Russia has called a UN Security Council meeting for Monday, about threats to international peace and security, in the wake of reports of a chemical attack in Syria’s Douma. It will be followed by a meeting on the alleged incident.

“A UN Security Council meeting is to be convened, at the initiative of Russia, at 3 p.m. (19:00 GMT) and will be immediately followed by the second UNSC meeting,” a spokesman for the Russian permanent mission to the UN, Fyodor Strzhizhovsky, said. He added that the Moscow-initiated meeting would be dedicated to threats to international security.

Earlier, the UK mission to the UN said in a Twitter post that nine countries, including the UK and the US, as well as France, Poland, the Netherlands, Sweden, Kuwait, Peru and Cote d’Ivoire, have called “an emergency meeting … to discuss reports of a chemical weapons attack in Syria.” Both meetings have been scheduled for Monday.

On Saturday, anti-government groups, including the notorious ‘civil defense’ group White Helmets, accused the Syrian government of conducting a chemical attack in Eastern Ghouta’s militant-controlled town Douma. They said it affected dozens of civilians.

This news soon provoked a wave of accusations, cast by the West at the Syrian government and Russia.

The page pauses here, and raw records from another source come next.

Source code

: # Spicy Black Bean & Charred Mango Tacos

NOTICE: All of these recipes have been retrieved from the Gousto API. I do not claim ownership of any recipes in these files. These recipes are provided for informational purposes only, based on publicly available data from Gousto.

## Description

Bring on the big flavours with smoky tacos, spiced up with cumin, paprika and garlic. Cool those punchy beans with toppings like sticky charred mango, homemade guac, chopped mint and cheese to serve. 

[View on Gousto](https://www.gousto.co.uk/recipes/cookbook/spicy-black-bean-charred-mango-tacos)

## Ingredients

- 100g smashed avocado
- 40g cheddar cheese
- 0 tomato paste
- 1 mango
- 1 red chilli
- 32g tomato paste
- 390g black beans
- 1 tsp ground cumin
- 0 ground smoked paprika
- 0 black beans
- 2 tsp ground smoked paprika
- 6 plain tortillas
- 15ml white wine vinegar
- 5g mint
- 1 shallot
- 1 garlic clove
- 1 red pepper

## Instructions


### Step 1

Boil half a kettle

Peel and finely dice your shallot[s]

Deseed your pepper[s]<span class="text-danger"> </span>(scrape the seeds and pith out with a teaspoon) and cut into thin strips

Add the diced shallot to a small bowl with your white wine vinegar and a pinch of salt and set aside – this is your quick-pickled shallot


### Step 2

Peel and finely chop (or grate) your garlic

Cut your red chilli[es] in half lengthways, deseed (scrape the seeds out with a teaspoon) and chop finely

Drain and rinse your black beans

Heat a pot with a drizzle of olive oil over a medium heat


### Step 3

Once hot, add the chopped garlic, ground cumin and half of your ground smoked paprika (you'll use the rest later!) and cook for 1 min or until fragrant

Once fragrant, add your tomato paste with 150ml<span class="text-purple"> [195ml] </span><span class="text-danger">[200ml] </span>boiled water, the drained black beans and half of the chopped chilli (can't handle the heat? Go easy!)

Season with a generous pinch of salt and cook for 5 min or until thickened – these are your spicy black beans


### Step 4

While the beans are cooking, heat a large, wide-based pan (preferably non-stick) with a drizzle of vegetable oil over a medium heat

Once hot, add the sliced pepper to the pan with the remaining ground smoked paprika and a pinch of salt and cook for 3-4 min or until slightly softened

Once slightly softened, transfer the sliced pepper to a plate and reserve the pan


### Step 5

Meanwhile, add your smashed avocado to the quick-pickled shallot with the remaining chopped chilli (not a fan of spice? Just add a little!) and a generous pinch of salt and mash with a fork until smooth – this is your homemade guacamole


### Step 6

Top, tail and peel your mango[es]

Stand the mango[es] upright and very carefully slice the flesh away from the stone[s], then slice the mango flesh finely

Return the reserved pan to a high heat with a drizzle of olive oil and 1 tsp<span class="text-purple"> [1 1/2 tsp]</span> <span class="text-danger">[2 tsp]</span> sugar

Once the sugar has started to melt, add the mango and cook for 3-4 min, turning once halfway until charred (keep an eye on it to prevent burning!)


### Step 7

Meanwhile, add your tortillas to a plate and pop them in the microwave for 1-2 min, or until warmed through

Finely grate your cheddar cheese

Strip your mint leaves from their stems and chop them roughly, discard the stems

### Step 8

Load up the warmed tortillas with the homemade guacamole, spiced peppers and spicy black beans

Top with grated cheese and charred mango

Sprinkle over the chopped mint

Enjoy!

US President Donald Trump immediately declared “President [Vladimir] Putin, Russia and Iran … responsible” for the attack because of their support of Syrian president Bashar Assad.

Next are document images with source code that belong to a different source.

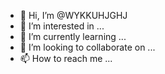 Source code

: - 👋 Hi, I’m @WYKKUHJGHJ
- 👀 I’m interested in ...
- 🌱 I’m currently learning ...
- 💞️ I’m looking to collaborate on ...
- 📫 How to reach me ...

<!---
WYKKUHJGHJ/WYKKUHJGHJ is a ✨ special ✨ repository because its `README.md` (this file) appears on your GitHub profile.
You can click the Preview link to take a look at your changes.
--->
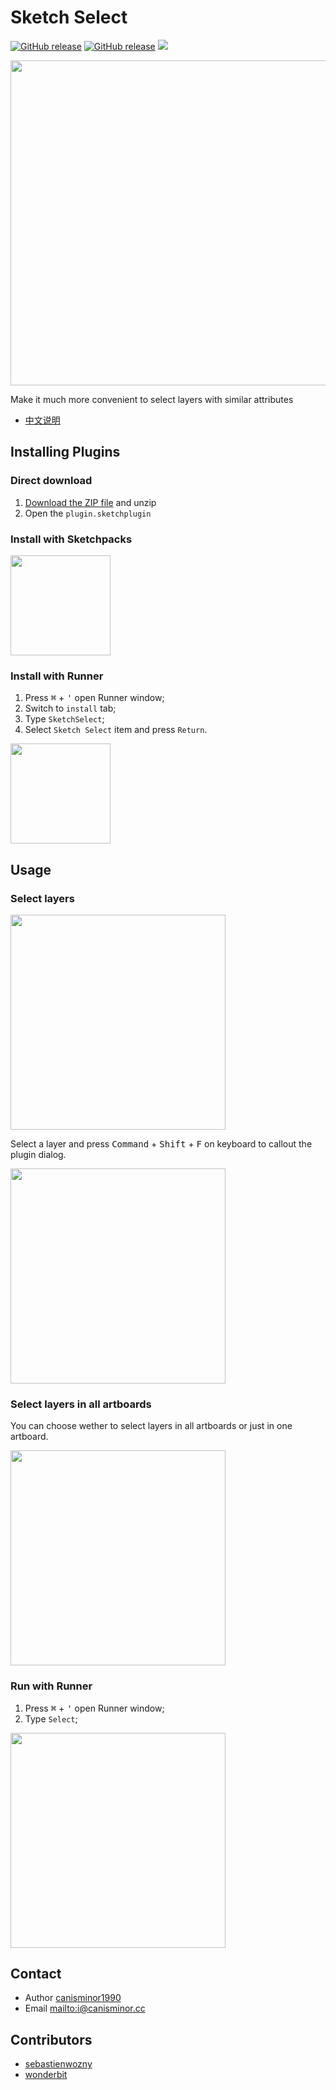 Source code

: # Sketch Select

[![GitHub release](https://img.shields.io/github/release/canisminor1990/sketch-select.svg)](https://github.com/canisminor1990/sketch-select/releases)
[![GitHub release](https://img.shields.io/badge/Works%20with-Sketch%20Runner-blue.svg?colorB=308ADF)](http://bit.ly/SketchRunnerWebsite)
[![](https://img.shields.io/github/downloads/canisminor1990/sketch-select/total.svg)](https://github.com/canisminor1990/sketch-select/releases)

<img src="https://raw.githubusercontent.com/canisminor1990/sketch-select/master/img/rm-banner.png" width="520">

Make it much more convenient to select layers with similar attributes

* [中文说明](README_zh.md)

## Installing Plugins

### Direct download

1.  [Download the ZIP file](https://github.com/canisminor1990/sketch-select/archive/master.zip) and unzip
2.  Open the `plugin.sketchplugin`

### Install with Sketchpacks

<a href="https://sketchpacks.com/canisminor1990/sketch-select/install"><img src="https://sketchpacks-com.s3.amazonaws.com/assets/badges/sketchpacks-badge-install.png" width="160"></a>

### Install with Runner

1.  Press <kbd>⌘</kbd> + <kbd>'</kbd> open Runner window;
2.  Switch to `install` tab;
3.  Type `SketchSelect`;
4.  Select `Sketch Select` item and press `Return`.

<a href="http://sketchrunner.com/"><img src="http://bit.ly/RunnerBadgeBlue" width="160"></a>

## Usage

### Select layers

<img src="https://raw.githubusercontent.com/canisminor1990/sketch-select/master/img/rm-dialog.png" width="344">

Select a layer and press <kbd>Command</kbd> + <kbd>Shift</kbd> + <kbd>F</kbd> on keyboard to callout the plugin dialog.

<img src="https://raw.githubusercontent.com/canisminor1990/sketch-select/master/img/rm-shortkey.png" width="344">

### Select layers in all artboards

You can choose wether to select layers in all artboards or just in one artboard.

<img src="https://raw.githubusercontent.com/canisminor1990/sketch-select/master/img/rm-option.png" width="344">

### Run with Runner

1.  Press <kbd>⌘</kbd> + <kbd>'</kbd> open Runner window;
2.  Type `Select`;

<img src="https://raw.githubusercontent.com/canisminor1990/sketch-select/master/img/rm-run.png" width="344">

## Contact

* Author [canisminor1990](https://github.com/canisminor1990)
* Email <mailto:i@canisminor.cc>

## Contributors

* [sebastienwozny](https://github.com/sebastienwozny)
* [wonderbit](https://github.com/wonderbit/sketch-select-similar-layers)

The US State Department also put the blame for the incident on Russia, while admitting that it cannot independently verify the information about the incident and has to rely solely on reports provided by sources linked to the militants.The EU put the blame for the alleged attack on Damascus and called for an immediate “international response.”

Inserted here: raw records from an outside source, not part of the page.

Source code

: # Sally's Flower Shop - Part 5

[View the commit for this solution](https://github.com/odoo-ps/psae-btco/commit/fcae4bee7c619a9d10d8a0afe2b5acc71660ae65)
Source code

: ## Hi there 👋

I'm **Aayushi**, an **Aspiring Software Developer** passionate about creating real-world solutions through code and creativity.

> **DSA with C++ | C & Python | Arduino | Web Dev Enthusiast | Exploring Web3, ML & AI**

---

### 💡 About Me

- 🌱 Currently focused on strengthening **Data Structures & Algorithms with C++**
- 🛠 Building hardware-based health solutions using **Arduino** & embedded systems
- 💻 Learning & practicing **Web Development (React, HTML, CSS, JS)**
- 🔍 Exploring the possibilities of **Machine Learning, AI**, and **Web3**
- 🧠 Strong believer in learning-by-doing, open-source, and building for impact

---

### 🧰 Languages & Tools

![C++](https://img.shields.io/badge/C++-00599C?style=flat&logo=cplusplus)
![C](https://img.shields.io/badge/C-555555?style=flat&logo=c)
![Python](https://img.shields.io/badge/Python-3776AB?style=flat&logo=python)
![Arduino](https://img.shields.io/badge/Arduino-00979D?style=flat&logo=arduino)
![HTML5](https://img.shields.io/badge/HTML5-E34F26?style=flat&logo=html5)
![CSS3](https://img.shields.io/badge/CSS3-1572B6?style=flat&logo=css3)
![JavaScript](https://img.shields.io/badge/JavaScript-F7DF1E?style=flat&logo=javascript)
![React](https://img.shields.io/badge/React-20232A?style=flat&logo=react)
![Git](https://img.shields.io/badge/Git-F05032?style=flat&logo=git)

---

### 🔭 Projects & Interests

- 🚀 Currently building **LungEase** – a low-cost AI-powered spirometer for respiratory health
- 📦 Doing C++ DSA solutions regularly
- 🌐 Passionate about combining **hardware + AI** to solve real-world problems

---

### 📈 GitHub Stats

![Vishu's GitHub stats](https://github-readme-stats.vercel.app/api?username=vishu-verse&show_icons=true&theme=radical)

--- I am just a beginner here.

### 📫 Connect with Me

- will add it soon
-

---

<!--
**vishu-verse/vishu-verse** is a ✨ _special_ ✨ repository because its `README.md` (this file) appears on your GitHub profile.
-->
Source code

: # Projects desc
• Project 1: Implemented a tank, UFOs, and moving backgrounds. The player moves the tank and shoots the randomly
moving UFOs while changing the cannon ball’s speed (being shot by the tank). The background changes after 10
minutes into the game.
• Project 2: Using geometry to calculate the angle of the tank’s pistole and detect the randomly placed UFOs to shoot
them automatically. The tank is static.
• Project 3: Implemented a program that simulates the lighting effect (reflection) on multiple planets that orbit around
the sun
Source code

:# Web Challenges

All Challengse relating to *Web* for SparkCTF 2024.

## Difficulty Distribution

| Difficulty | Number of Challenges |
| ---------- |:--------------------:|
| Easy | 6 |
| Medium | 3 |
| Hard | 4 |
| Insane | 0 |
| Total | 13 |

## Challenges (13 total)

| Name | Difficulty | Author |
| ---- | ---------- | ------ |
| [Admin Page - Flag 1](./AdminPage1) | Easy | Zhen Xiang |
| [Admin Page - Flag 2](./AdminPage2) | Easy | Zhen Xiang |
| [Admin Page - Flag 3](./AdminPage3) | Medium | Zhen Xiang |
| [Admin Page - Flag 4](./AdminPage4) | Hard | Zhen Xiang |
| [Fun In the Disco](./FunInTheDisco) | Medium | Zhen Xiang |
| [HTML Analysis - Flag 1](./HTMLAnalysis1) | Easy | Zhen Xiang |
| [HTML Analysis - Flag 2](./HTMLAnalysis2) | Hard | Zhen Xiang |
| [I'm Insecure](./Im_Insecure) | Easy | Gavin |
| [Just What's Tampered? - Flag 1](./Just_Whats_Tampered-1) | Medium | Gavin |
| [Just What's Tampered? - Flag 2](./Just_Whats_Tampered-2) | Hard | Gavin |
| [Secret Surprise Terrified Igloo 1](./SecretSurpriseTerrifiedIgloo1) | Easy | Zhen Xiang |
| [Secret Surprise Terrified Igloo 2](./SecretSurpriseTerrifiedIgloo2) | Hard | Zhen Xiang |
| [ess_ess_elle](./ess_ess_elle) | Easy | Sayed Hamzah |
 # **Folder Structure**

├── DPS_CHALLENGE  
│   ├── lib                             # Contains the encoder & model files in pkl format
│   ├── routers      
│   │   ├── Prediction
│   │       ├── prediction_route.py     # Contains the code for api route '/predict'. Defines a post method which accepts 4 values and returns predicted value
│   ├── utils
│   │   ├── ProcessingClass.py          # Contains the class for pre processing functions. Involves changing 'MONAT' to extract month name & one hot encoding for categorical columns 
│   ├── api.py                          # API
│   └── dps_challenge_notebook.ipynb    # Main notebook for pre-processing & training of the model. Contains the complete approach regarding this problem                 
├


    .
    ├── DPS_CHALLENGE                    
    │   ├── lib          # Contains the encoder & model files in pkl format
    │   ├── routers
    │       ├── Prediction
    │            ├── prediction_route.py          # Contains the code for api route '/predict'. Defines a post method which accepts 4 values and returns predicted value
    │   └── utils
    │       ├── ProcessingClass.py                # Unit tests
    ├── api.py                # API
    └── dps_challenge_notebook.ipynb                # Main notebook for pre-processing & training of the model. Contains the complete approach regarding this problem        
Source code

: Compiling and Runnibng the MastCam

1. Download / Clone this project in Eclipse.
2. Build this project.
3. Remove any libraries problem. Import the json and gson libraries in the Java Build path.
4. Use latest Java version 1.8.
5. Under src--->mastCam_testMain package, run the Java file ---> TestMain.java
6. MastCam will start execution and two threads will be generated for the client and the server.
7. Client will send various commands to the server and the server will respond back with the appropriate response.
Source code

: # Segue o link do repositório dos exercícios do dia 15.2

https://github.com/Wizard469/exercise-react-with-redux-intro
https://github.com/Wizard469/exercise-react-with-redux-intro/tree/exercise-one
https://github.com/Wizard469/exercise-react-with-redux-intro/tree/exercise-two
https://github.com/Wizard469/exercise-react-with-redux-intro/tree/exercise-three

The Syrian government has dismissed all accusations, calling them propaganda, designed to help terrorists on the ground. Moscow on Sunday denounced the chemical attack reports as fake news, aimed at justifying potential strikes against Syria and shielding extremists. Iran slammed the statements made by US officials, calling them “baseless accusations.”

The US administration, meanwhile, is set to discuss a potential response to the as-yet unverified chemical incident. Washington was expected to review “all different alternatives,”including a potential strike against the Syrian Army.

Meanwhile, militants from the Jaysh al-Islam group, who have been holding Douma, have reached an agreement with the Syrian Army and the Russian Reconciliation Center to leave the city. A hundred buses arrived in Douma to relocate 8,000 Jaysh al-Islam militants and around 40,000 of their family members, the center said, adding that a ceasefire is currently in place in the area and no chemical attacks have been conducted there.